How restaurant management can hack it: One of the low-hanging fruit solutions I see is asking your customer-base for feedback. Conducting a year-end survey is a simple and low-cost solution to getting more insight into your customers. It could also tell you why the customer relationship has changed and provide new ideas on improving the customer experience during these COVID times.
2. Retail Industry: It’s been sad to see quite a few retailers close their brick and mortar stores in 2020. There have been articles about the death of the mall circulating the web for years, but now, it is becoming more of a reality that malls are a distant memory. Since the boom of online retail, many people have converted to the love of convenience; especially, during these pandemic times. However, now that more stores are popping up overnight online, how do small business stores compete with larger stores? From a UX perspective, users want a simplified shopping process; the timing and the lifecycle of a purchase-to-delivery process can make or break a user experience.
How online retail management can hack it: Enhance your customer experience strategy. Customers may not always remember where they purchased something, but they will remember the end-to-end process it took them to get their item. Map out all the customer touchpoints as well as the digital touchpoints too. Look at ways to ensure each touchpoint is optimized with the intentionality to deliver a satisfactory experience. Keeping an open feedback loop is an excellent way to integrate your customer into your growth strategy. Find how they want to connect with you: could virtual product previews entice their interest? The more your customers’ feel there is an authentic connection, the more they will return to your brand.

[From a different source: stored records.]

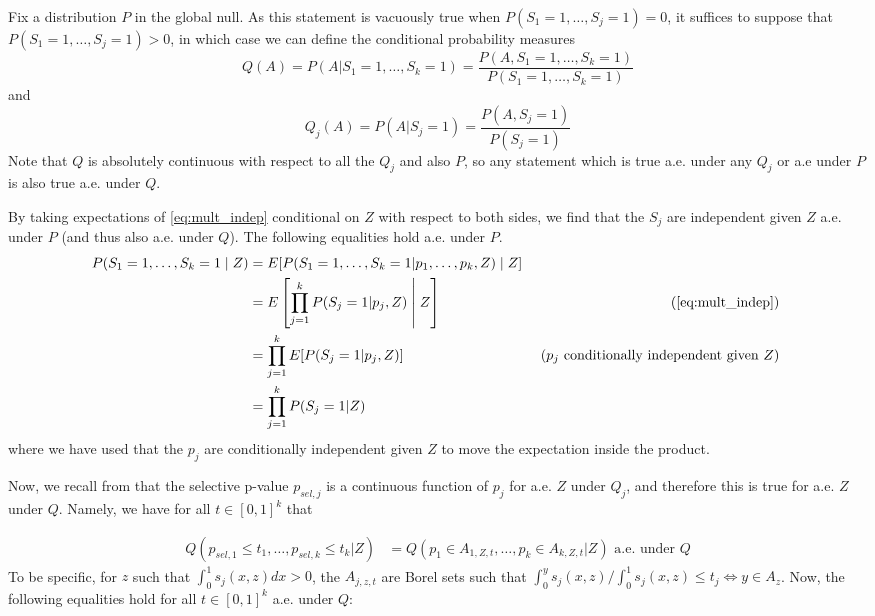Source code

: \documentclass{article}
\begin{document}
\begin{appendix}
Fix a distribution $P$ in the global null. As this statement is vacuously true when $P( S_1=1, \dots, S_j=1) = 0$, it suffices to suppose that  $P( S_1=1, \dots, S_j=1) > 0$, in which case we can define the conditional probability measures 
\begin{equation*}
    Q(A) = P(A| S_1=1, \dots, S_k= 1) = \frac{P(A,  S_1=1, \dots, S_k=1)}{P( S_1=1, \dots, S_k=1)}
\end{equation*}
and 
\begin{equation*}
    Q_j(A) = P(A| S_j=1) = \frac{P(A, S_j=1)}{P( S_j=1)}
\end{equation*}
Note that $Q$ is absolutely continuous with respect to all the $Q_j$ and also $P$, so any statement which is true a.e. under any $Q_j$ or a.e under $P$ is also true a.e. under $Q$.

By taking expectations of \eqref{eq:mult_indep} conditional on $Z$ with respect to both sides, we find that the $S_j$ are independent given $Z$ a.e. under $P$ (and thus also a.e. under $Q$). The following equalities hold a.e. under $P$. 
\begin{align*}
    P(S_1 = 1, \dots, S_k = 1 \mid Z) &= E[P(S_1 = 1, \dots, S_k = 1 | p_1, \dots, p_k, Z) \mid Z] \\
    &= E \left[\prod_{j = 1}^k P(S_j = 1 | p_j, Z) \;\middle|\; Z\right] & \text{(\Cref{eq:mult_indep}) }\\
    &= \prod_{j=1}^k E[P(S_j = 1 | p_j, Z)] & \text{ ($p_j$ conditionally independent given $Z$)  } \\
    &= \prod_{j=1}^k P(S_j = 1 | Z)
\end{align*}
where we have used that the $p_j$ are conditionally independent given $Z$ to move the expectation inside the product. 

Now, we recall from  that the selective p-value $p_{sel, j}$ is a continuous function of $p_j$ for a.e. $Z$ under $Q_j$, and therefore this is true for a.e. $Z$ under $Q$. Namely, we have for all $t \in [0, 1]^k$ that 

\begin{align*}
    Q(p_{sel, 1} \leq t_1,  \dots, p_{sel, k} \leq t_k| Z) &=  Q(p_1 \in A_{1, Z, t}, \dots, p_k \in A_{k, Z, t} |Z) \text{ a.e. under } Q
\end{align*}
To be specific, for $z$ such that $\int_0^1 s_j(x, z)dx > 0 $, the $A_{j, z, t}$ are Borel sets such that $\int_0^y s_j(x, z)/\int_0^1 s_j(x, z) \leq t_j \iff y \in A_z$. Now, the following equalities hold for all $t \in [0, 1]^k$ a.e. under $Q$:


\end{appendix}
\end{document}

3. Air Travel Industry: The pandemic has pretty much decimated global travel on a different level. There are gradual trends that the travel industry will recover in time, but the existing business service model will have to change drastically. Pre-pandemic, the travel industry was entering what I like to call a travel revolution: the demand to travel was sky-high (no pun intended), and travel organizations of all sizes were looking at ways to enhance their customer-centric strategies. From a UX service perspective, airlines and travel agencies were designing ways to streamline the travel customer journey while also getting creative with giving their customers’ customization options. New technology advancements (i.e., biometric travel screenings, RFID luggage tracking) and enhanced app and web platforms have improved the customer experience. With COVID-19 around, the way we travel in the future will change forever, but how will airlines and travel agencies move the travel industry forward in a post-pandemic?

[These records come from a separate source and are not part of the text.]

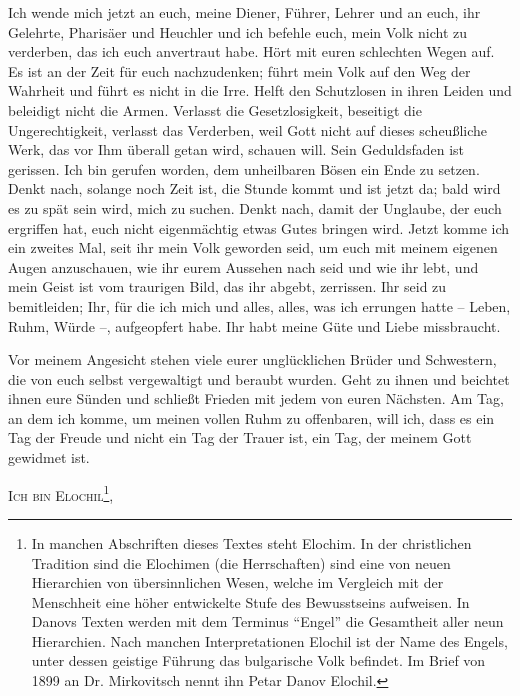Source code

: Ich wende mich jetzt an euch, meine Diener, Führer, Lehrer und an euch, ihr Gelehrte, Pharisäer und Heuchler und ich befehle euch, mein Volk nicht zu verderben, das ich euch anvertraut habe. Hört mit euren schlechten Wegen auf. Es ist an der Zeit für euch nachzudenken; führt mein Volk auf den Weg der Wahrheit und führt es nicht in die Irre. Helft den Schutzlosen in ihren Leiden und beleidigt nicht die Armen. Verlasst die Gesetzlosigkeit, beseitigt die Ungerechtigkeit, verlasst das Verderben, weil Gott nicht auf dieses scheußliche Werk, das vor Ihm überall getan wird, schauen will. Sein Geduldsfaden ist gerissen. Ich bin gerufen worden, dem unheilbaren Bösen ein Ende zu setzen. Denkt nach, solange noch Zeit ist, die Stunde kommt und ist jetzt da; bald wird es zu spät sein wird, mich zu suchen. Denkt nach, damit der Unglaube, der euch ergriffen hat, euch nicht eigenmächtig etwas Gutes bringen wird. Jetzt komme ich ein zweites Mal, seit ihr mein Volk geworden seid, um euch mit meinem eigenen Augen anzuschauen, wie ihr eurem Aussehen nach seid und wie ihr lebt, und mein Geist ist vom traurigen Bild, das ihr abgebt, zerrissen. Ihr seid zu bemitleiden; Ihr, für die ich mich und alles, alles, was ich errungen hatte -- Leben, Ruhm, Würde --, aufgeopfert habe. Ihr habt meine Güte und Liebe missbraucht. 

Vor meinem Angesicht stehen viele eurer unglücklichen Brüder und Schwestern, die von euch selbst vergewaltigt und beraubt wurden. Geht zu ihnen und beichtet ihnen eure Sünden und schließt Frieden mit jedem von euren Nächsten. Am Tag, an dem ich komme, um meinen vollen Ruhm zu offenbaren, will ich, dass es ein Tag der Freude und nicht ein Tag der Trauer ist, ein Tag, der meinem Gott gewidmet ist. 

\vspace{0.5em}

\textsc{Ich bin Elochil\footnote{In manchen Abschriften dieses Textes steht Elochim. In der christlichen Tradition sind die Elochimen (die Herrschaften) sind eine von neuen Hierarchien von übersinnlichen Wesen, welche im Vergleich mit der Menschheit eine höher entwickelte Stufe des Bewusstseins aufweisen. In Danovs Texten werden mit dem Terminus "`Engel"' die Gesamtheit aller neun Hierarchien. Nach manchen Interpretationen Elochil ist der Name des Engels, unter dessen geistige Führung das bulgarische Volk befindet. Im Brief von 1899 an Dr. Mirkovitsch nennt ihn Petar Danov Elochil. },} 

\vspace{0.5em}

How air travel industry management can hack it: The travel customer journey will require new steps in the process: travel health education. As airlines and travel agencies become more knowledgeable about new travel health requirements, this can help the travel industry move forward. Realistically speaking, UX service designers across the travel industry can help airlines and travel agencies with building out the health education process for both their digital platforms and in-person services: will airlines add rapid COVID testing at the airport? Will there be a universal COVID vaccination card requirement to travel? How will new travel health messaging be communicated to travelers before flying? Ultimately, leisure and business travelers want the luxury of traveling comfortably and safely, but they do not want it to feel like an overly complicated process now. UX service designers would be assets to any travel organization looking to reimagine their complex customer experience strategy. Like UX design, UX service design is iterative, too; it will take some time for airlines and travel agencies to develop their new process. Working in tandem with global health organizations (they need UX service designers) will be essential in getting us all back to enjoying the friendly skies.